Understanding Related to Architecture

savvy · February 16, 2023, 12:34am

I am trying to understand the architechture of a pretrained model (deeplabv3) trained on mxnet and am trying to implement the same on pytorch.

this is the architechture i have when I use print(model)
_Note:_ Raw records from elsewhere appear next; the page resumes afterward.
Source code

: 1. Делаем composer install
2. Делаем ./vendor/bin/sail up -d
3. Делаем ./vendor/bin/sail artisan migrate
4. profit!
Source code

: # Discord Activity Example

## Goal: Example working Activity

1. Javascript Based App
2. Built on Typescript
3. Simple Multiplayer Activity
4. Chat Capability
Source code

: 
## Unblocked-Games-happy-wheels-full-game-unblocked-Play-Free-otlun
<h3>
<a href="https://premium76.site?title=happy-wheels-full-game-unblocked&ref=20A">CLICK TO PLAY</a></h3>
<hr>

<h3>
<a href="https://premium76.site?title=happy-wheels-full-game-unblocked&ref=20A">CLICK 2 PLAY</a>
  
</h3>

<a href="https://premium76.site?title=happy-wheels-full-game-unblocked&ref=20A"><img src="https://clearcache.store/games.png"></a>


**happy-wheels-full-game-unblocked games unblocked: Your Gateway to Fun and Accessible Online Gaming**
(a lot of architecture which is similar)
(head): _DeepLabHead(
    (aspp): _ASPP(
      (concurent): HybridConcurrent(
        (0): HybridSequential(
          (0): Conv2D(2048 -> 256, kernel_size=(1, 1), stride=(1, 1), bias=False)
          (1): BatchNorm(axis=1, eps=1e-05, momentum=0.9, fix_gamma=False, use_global_stats=False, in_channels=256)
          (2): Activation(relu)
        )
        (1): HybridSequential(
          (0): Conv2D(2048 -> 256, kernel_size=(3, 3), stride=(1, 1), padding=(12, 12), dilation=(12, 12), bias=False)
          (1): BatchNorm(axis=1, eps=1e-05, momentum=0.9, fix_gamma=False, use_global_stats=False, in_channels=256)
          (2): Activation(relu)
        )
        (2): HybridSequential(
          (0): Conv2D(2048 -> 256, kernel_size=(3, 3), stride=(1, 1), padding=(24, 24), dilation=(24, 24), bias=False)
          (1): BatchNorm(axis=1, eps=1e-05, momentum=0.9, fix_gamma=False, use_global_stats=False, in_channels=256)
          (2): Activation(relu)
        )
        (3): HybridSequential(
          (0): Conv2D(2048 -> 256, kernel_size=(3, 3), stride=(1, 1), padding=(36, 36), dilation=(36, 36), bias=False)
          (1): BatchNorm(axis=1, eps=1e-05, momentum=0.9, fix_gamma=False, use_global_stats=False, in_channels=256)
          (2): Activation(relu)
        )
        (4): _AsppPooling(
          (gap): HybridSequential(
            (0): GlobalAvgPool2D(size=(1, 1), stride=(1, 1), padding=(0, 0), ceil_mode=True, global_pool=True, pool_type=avg, layout=NCHW)
            (1): Conv2D(2048 -> 256, kernel_size=(1, 1), stride=(1, 1), bias=False)
            (2): BatchNorm(axis=1, eps=1e-05, momentum=0.9, fix_gamma=False, use_global_stats=False, in_channels=256)
            (3): Activation(relu)
          )
        )
      )
      (project): HybridSequential(
        (0): Conv2D(1280 -> 256, kernel_size=(1, 1), stride=(1, 1), bias=False)
        (1): BatchNorm(axis=1, eps=1e-05, momentum=0.9, fix_gamma=False, use_global_stats=False, in_channels=256)
        (2): Activation(relu)
        (3): Dropout(p = 0.5, axes=())
      )
    )
    (block): HybridSequential(
      (0): Conv2D(256 -> 256, kernel_size=(3, 3), stride=(1, 1), padding=(1, 1), bias=False)
      (1): BatchNorm(axis=1, eps=1e-05, momentum=0.9, fix_gamma=False, use_global_stats=False, in_channels=256)
      (2): Activation(relu)
      (3): Dropout(p = 0.1, axes=())
      (4): Conv2D(256 -> 150, kernel_size=(1, 1), stride=(1, 1))
    )

// // MY QUESTION IS WITH RESPECT TO THE LINES BEFORE AND AFTER THIS COMMENT

  )
  (auxlayer): _FCNHead(
    (block): HybridSequential(
      (0): Conv2D(1024 -> 256, kernel_size=(3, 3), stride=(1, 1), padding=(1, 1), bias=False)
      (1): BatchNorm(axis=1, eps=1e-05, momentum=0.9, fix_gamma=False, use_global_stats=False, in_channels=256)
      (2): Activation(relu)
      (3): Dropout(p = 0.1, axes=())
      (4): Conv2D(256 -> 150, kernel_size=(1, 1), stride=(1, 1))
    )
  )
)

Please find the (//) Comment in the code.
I am able to create the model up until before the comment. I am a little confused as to why and how from 150 channels I must create a conv2D with 1024 channels as input (_FCNHead?): The above architecture chart is produced by mxnet and not pytorch.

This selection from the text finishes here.